* Input for this task *
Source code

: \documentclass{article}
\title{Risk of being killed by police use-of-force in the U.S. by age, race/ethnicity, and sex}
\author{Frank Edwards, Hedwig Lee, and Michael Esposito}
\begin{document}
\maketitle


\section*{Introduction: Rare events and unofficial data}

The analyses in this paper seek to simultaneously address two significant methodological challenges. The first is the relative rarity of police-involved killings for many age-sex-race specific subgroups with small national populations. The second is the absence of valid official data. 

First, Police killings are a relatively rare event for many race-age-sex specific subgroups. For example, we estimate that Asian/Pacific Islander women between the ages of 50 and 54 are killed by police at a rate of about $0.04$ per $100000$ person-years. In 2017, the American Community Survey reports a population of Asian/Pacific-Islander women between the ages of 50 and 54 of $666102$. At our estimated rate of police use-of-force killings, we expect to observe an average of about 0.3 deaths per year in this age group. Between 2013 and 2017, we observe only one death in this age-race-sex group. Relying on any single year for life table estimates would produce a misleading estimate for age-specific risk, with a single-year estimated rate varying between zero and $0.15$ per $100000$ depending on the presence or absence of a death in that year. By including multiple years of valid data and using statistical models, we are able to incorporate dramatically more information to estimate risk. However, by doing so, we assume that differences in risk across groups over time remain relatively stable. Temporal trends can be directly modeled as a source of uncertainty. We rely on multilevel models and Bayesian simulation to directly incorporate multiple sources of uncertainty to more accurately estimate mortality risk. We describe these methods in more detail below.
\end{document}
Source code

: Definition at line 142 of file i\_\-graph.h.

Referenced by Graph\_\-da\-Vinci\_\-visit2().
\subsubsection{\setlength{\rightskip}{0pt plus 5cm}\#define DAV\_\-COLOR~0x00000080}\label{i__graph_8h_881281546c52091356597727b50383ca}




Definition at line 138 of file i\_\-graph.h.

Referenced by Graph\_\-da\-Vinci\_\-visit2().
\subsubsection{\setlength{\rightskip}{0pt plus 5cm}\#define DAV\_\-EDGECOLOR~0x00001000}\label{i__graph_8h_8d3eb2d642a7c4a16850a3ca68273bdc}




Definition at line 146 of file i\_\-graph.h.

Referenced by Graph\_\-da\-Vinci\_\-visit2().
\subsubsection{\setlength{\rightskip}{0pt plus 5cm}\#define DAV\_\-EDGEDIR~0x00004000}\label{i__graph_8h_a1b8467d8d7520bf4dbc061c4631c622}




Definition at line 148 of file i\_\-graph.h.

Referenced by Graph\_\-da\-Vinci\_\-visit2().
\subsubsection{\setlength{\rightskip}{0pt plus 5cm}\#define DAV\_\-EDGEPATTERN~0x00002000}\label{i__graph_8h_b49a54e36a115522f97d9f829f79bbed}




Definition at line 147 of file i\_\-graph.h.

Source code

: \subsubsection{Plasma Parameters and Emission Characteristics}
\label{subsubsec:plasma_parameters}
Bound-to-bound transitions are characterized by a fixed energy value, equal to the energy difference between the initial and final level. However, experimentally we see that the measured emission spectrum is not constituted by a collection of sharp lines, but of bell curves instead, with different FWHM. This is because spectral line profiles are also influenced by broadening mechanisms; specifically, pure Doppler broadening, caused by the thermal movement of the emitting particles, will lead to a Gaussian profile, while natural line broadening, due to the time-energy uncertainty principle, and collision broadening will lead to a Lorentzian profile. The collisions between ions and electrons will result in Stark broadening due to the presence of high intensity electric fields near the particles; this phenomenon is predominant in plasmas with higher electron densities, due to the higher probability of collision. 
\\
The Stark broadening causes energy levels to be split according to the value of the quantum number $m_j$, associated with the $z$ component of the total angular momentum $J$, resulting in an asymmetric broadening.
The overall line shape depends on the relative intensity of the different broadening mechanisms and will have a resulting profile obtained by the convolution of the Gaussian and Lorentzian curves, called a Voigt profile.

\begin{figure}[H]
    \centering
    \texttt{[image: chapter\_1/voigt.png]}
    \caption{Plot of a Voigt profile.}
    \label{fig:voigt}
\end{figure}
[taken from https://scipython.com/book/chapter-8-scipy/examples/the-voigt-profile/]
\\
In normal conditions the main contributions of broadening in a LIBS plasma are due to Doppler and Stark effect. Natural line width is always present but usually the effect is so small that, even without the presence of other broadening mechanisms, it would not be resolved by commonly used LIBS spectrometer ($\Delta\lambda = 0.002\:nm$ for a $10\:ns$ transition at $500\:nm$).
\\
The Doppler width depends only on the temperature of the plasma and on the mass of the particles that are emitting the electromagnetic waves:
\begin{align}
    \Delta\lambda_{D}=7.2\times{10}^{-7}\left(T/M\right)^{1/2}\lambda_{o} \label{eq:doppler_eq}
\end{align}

* Requirement *
So that nothing is lost, transcribe each entry exactly as written.

* Result for this exercise *
Source code

: \documentclass{article}
\title{Risk of being killed by police use-of-force in the U.S. by age, race/ethnicity, and sex}
\author{Frank Edwards, Hedwig Lee, and Michael Esposito}
\begin{document}
\maketitle


\section*{Introduction: Rare events and unofficial data}

The analyses in this paper seek to simultaneously address two significant methodological challenges. The first is the relative rarity of police-involved killings for many age-sex-race specific subgroups with small national populations. The second is the absence of valid official data. 

First, Police killings are a relatively rare event for many race-age-sex specific subgroups. For example, we estimate that Asian/Pacific Islander women between the ages of 50 and 54 are killed by police at a rate of about $0.04$ per $100000$ person-years. In 2017, the American Community Survey reports a population of Asian/Pacific-Islander women between the ages of 50 and 54 of $666102$. At our estimated rate of police use-of-force killings, we expect to observe an average of about 0.3 deaths per year in this age group. Between 2013 and 2017, we observe only one death in this age-race-sex group. Relying on any single year for life table estimates would produce a misleading estimate for age-specific risk, with a single-year estimated rate varying between zero and $0.15$ per $100000$ depending on the presence or absence of a death in that year. By including multiple years of valid data and using statistical models, we are able to incorporate dramatically more information to estimate risk. However, by doing so, we assume that differences in risk across groups over time remain relatively stable. Temporal trends can be directly modeled as a source of uncertainty. We rely on multilevel models and Bayesian simulation to directly incorporate multiple sources of uncertainty to more accurately estimate mortality risk. We describe these methods in more detail below.
\end{document}
Source code

: Definition at line 142 of file i\_\-graph.h.

Referenced by Graph\_\-da\-Vinci\_\-visit2().
\subsubsection{\setlength{\rightskip}{0pt plus 5cm}\#define DAV\_\-COLOR~0x00000080}\label{i__graph_8h_881281546c52091356597727b50383ca}




Definition at line 138 of file i\_\-graph.h.

Referenced by Graph\_\-da\-Vinci\_\-visit2().
\subsubsection{\setlength{\rightskip}{0pt plus 5cm}\#define DAV\_\-EDGECOLOR~0x00001000}\label{i__graph_8h_8d3eb2d642a7c4a16850a3ca68273bdc}




Definition at line 146 of file i\_\-graph.h.

Referenced by Graph\_\-da\-Vinci\_\-visit2().
\subsubsection{\setlength{\rightskip}{0pt plus 5cm}\#define DAV\_\-EDGEDIR~0x00004000}\label{i__graph_8h_a1b8467d8d7520bf4dbc061c4631c622}




Definition at line 148 of file i\_\-graph.h.

Referenced by Graph\_\-da\-Vinci\_\-visit2().
\subsubsection{\setlength{\rightskip}{0pt plus 5cm}\#define DAV\_\-EDGEPATTERN~0x00002000}\label{i__graph_8h_b49a54e36a115522f97d9f829f79bbed}




Definition at line 147 of file i\_\-graph.h.

Source code

: \subsubsection{Plasma Parameters and Emission Characteristics}
\label{subsubsec:plasma_parameters}
Bound-to-bound transitions are characterized by a fixed energy value, equal to the energy difference between the initial and final level. However, experimentally we see that the measured emission spectrum is not constituted by a collection of sharp lines, but of bell curves instead, with different FWHM. This is because spectral line profiles are also influenced by broadening mechanisms; specifically, pure Doppler broadening, caused by the thermal movement of the emitting particles, will lead to a Gaussian profile, while natural line broadening, due to the time-energy uncertainty principle, and collision broadening will lead to a Lorentzian profile. The collisions between ions and electrons will result in Stark broadening due to the presence of high intensity electric fields near the particles; this phenomenon is predominant in plasmas with higher electron densities, due to the higher probability of collision. 
\\
The Stark broadening causes energy levels to be split according to the value of the quantum number $m_j$, associated with the $z$ component of the total angular momentum $J$, resulting in an asymmetric broadening.
The overall line shape depends on the relative intensity of the different broadening mechanisms and will have a resulting profile obtained by the convolution of the Gaussian and Lorentzian curves, called a Voigt profile.

\begin{figure}[H]
    \centering
    \texttt{[image: chapter\_1/voigt.png]}
    \caption{Plot of a Voigt profile.}
    \label{fig:voigt}
\end{figure}
[taken from https://scipython.com/book/chapter-8-scipy/examples/the-voigt-profile/]
\\
In normal conditions the main contributions of broadening in a LIBS plasma are due to Doppler and Stark effect. Natural line width is always present but usually the effect is so small that, even without the presence of other broadening mechanisms, it would not be resolved by commonly used LIBS spectrometer ($\Delta\lambda = 0.002\:nm$ for a $10\:ns$ transition at $500\:nm$).
\\
The Doppler width depends only on the temperature of the plasma and on the mass of the particles that are emitting the electromagnetic waves:
\begin{align}
    \Delta\lambda_{D}=7.2\times{10}^{-7}\left(T/M\right)^{1/2}\lambda_{o} \label{eq:doppler_eq}
\end{align}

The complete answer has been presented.